The desire among working class footballers for pack s-x is, I’d venture, partly a product of this. The media’s constant emphasis on sex is selling working class men a product most cannot hope to buy — the Photoshopped model in the magazine, the cheerleader at the footy, the blonde in the beer ad. The result is not so much a Madonna/whore complex as a myth of suburban goddesses — Jennifer Hawkins, ex-Newcastle cheerleader, a prime example. Goddesses who as ordinary people, the media never lets on, have feet, or perhaps br-asts, of clay.

Pack s-x is working class males’ one-fingered salute to the s-xual myths the media has immersed them in since childhood. It is not a question of mere attainability — you don’t even have to be a high-profile player to have as many young women as you want — regular first grade will do.

But pack s-x drags the fantasy of attachment-free sex with readily-available young women into a different domain, one where men are completely in control, where the codes of behaviour are based not on a relationship of equals but on male bonds and hierarchies, where the threat of intimacy is crushed under the weight of pack behaviour.

Moreover, it undermines the relentless message of sexual inadequacy, that others are more sexually successful than you, by equalising all participants. And most of all, pack sex short-circuits the potential for sex to lead to relationships and domesticity — things directly contrary to a team ethos — by stripping it of intimacy, of the potential for emotional and spiritual as well as physical union. Sex is no longer about two individuals, ordinary people with good and bad points, negotiating physical and emotional needs, but about the fellas, the boys, the appeal of the pack, where individuality is sublimated to the group in a reflex hard-wired into the human brain from days long before someone we started organising people to run around fields chasing leather.

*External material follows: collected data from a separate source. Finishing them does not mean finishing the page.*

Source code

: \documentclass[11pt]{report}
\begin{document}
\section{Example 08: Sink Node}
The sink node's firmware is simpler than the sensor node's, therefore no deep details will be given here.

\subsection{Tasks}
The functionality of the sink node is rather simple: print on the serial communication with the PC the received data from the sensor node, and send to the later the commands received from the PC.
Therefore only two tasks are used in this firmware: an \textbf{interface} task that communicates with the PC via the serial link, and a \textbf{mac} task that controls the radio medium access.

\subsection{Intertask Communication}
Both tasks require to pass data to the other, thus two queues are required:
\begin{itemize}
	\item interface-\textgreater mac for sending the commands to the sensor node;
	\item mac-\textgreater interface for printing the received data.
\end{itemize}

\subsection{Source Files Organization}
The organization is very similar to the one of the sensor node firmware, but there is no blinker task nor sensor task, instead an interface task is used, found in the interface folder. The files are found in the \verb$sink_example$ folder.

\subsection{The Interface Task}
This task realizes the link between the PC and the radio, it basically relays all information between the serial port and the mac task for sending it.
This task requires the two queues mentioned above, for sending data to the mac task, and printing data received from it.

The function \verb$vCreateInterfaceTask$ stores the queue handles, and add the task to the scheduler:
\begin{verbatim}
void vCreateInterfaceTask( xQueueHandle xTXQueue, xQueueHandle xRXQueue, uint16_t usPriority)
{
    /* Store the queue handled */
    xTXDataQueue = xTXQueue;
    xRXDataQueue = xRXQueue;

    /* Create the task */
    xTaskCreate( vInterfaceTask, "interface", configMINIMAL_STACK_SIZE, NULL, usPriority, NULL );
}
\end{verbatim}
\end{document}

The fact that it is now being criticised as inconsistent with social norms will only strengthen its appeal. Nothing strengthens group bonds better than an us-and-them narrative.

The media of course like — more correctly need — to have it both ways. The feeding frenzy of the last week can’t go on for media dependent on rugby league — primarily the Nine Network, where the league rights are one of the few decent assets on the books of the debt-laden foreign funds who own the network, and the Telegraph.

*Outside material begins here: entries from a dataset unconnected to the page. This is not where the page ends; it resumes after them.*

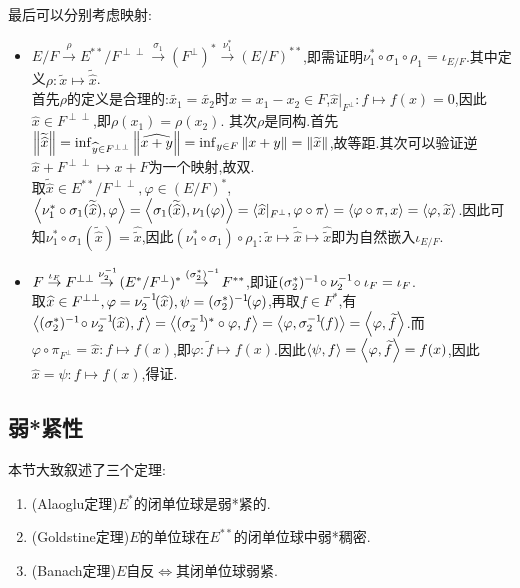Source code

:\documentclass{article}
\begin{document}
最后可以分别考虑映射:
\begin{itemize}
    \item $E/F\stackrel{\rho}{\to}E^{**}/F^{\perp\perp}\stackrel{\sigma_1}{\to}(F^\perp)^*\stackrel{\nu_1^*}{\to}(E/F)^{**}$,即需证明$\nu_1^*\circ\sigma_1\circ\rho_1=\iota_{E/F}$.其中定义$\rho:\widetilde{x}\mapsto\widetilde{\widehat{x}}$.\\
    首先$\rho$的定义是合理的:$\widetilde{x_1}=\widetilde{x_2}$时$x=x_1-x_2\in F$,$\widehat{x}|_{F^\perp}:f\mapsto f(x)=0$,因此$\widehat{x}\in F^{\perp\perp}$,即$\rho(x_1)=\rho(x_2)$.
    其次$\rho$是同构.首先$\left\|\widetilde{\widehat{x}}\right\|=\inf_{\widehat{y}\in F^{\perp\perp}}\left\|\widehat{x+y}\right\|=\inf_{y\in F}\left\|x+y\right\|=\left\|\widetilde{x}\right\|$,故等距.其次可以验证逆$\widehat{x}+F^{\perp\perp}\mapsto x+F$为一个映射,故双.\\
    取$\widetilde{\widehat{x}}\in E^{**}/F^{\perp\perp}, \varphi\in (E/F)^*$, $\left<\nu_1^*\circ\sigma_1(\widetilde{\widehat{x}}),\varphi\right>=\left<\sigma_1(\widetilde{\widehat{x}}),\nu_1(\varphi)\right>=\left<\widehat{x}|_{F^\perp},\varphi\circ\pi\right>=\left<\varphi\circ\pi,x\right>=\left<\varphi,\widetilde{x}\right>$.因此可知$\nu_1^*\circ\sigma_1(\widetilde{\widehat{x}})=\widehat{\widetilde{x}}$,因此$(\nu_1^*\circ\sigma_1)\circ\rho_1:\widetilde{x}\mapsto\widetilde{\widehat{x}}\mapsto\widehat{\widetilde{x}}$即为自然嵌入$\iota_{E/F}$.
    \item $F\stackrel{\iota_F}{\to}F^{\perp\perp}\stackrel{\nu_2^{-1}\!}{\to}(E^*/F^\perp)^*\stackrel{(\sigma^*_2)^{-1}\!}{\to}F^{**}$,即证$(\sigma_2^*)^{-1}\!\circ\nu_2^{-1}\!\circ\iota_F=\iota_F$.\\
    取$\widehat{x}\in F^{\perp\perp}, \varphi=\nu_2^{-1}\!(\widehat{x}), \psi=(\sigma_2^*)^{-1}\!(\varphi)$,再取$f\in F^*$,有$\left<(\sigma_2^*)^{-1}\!\circ\nu_2^{-1}\!(\widehat{x}),f\right>=\left<(\sigma_2^{-1}\!)^*\circ\varphi,f\right>=\left<\varphi,\sigma_2^{-1}\!(f)\right>=\left<\varphi,\widetilde{f}\right>$.而$\varphi\circ\pi_{F^\perp}=\widehat{x}:f\mapsto f(x)$,即$\varphi:\widetilde{f}\mapsto f(x)$.因此$\left<\psi,f\right>=\left<\varphi,\widetilde{f}\right>=f(x)$,因此$\widehat{x}=\psi:f\mapsto f(x)$,得证.
\end{itemize}

\subsection{弱*紧性}
本节大致叙述了三个定理:
\begin{enumerate}
    \item (Alaoglu定理)$E^*$的闭单位球是弱*紧的.
    \item (Goldstine定理)$E$的单位球在$E^{**}$的闭单位球中弱*稠密.
    \item (Banach定理)$E$自反$\iff$其闭单位球弱紧.
\end{enumerate}
\end{document}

Already there’s talk of Matthew Johns’s rehabilitation, his transformation into a sort of “Just Say No” Ambassador for non-multiple partner s-x, and a “hate the sin, love the sinner” insistence on how league will survive and prosper despite the turmoil of the last week. There’s an emerging eagerness to move on, lessons learned, resolve to do better from here on etc etc in the same way every other scandal has been overcome.

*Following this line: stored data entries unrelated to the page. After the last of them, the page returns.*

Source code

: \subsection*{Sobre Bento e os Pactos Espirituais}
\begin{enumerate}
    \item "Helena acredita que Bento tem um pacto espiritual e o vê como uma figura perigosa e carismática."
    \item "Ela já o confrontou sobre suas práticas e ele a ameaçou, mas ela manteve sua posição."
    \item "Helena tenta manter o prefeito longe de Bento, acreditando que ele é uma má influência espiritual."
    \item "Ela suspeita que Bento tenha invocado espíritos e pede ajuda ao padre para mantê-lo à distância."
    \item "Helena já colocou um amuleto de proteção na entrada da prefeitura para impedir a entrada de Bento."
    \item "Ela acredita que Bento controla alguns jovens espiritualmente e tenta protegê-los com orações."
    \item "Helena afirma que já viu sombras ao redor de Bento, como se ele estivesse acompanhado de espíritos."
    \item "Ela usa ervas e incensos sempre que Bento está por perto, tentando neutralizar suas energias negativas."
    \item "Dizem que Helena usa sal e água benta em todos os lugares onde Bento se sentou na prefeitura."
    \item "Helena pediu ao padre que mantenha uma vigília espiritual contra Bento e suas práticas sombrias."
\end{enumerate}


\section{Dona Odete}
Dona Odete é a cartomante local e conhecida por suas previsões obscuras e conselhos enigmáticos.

Nine did its bit, too, countering Tracy Grimshaw’s aggressive probing of Johns (who’d have thought the year’s most incisive interview would be on ACA?) with “revelations” that the young woman in the New Zealand incident was bragging about it afterwards, similar to the irrelevant “scoop” from Danny Weidler that the father of the woman allegedly assaulted by Manly’s Brett Stewart had been convicted of fraud. Between Phil Gould’s tears and the speculation over which of Johns’s teammates were involved, the saga is a gift that keeps on giving to Nine. The media never lose.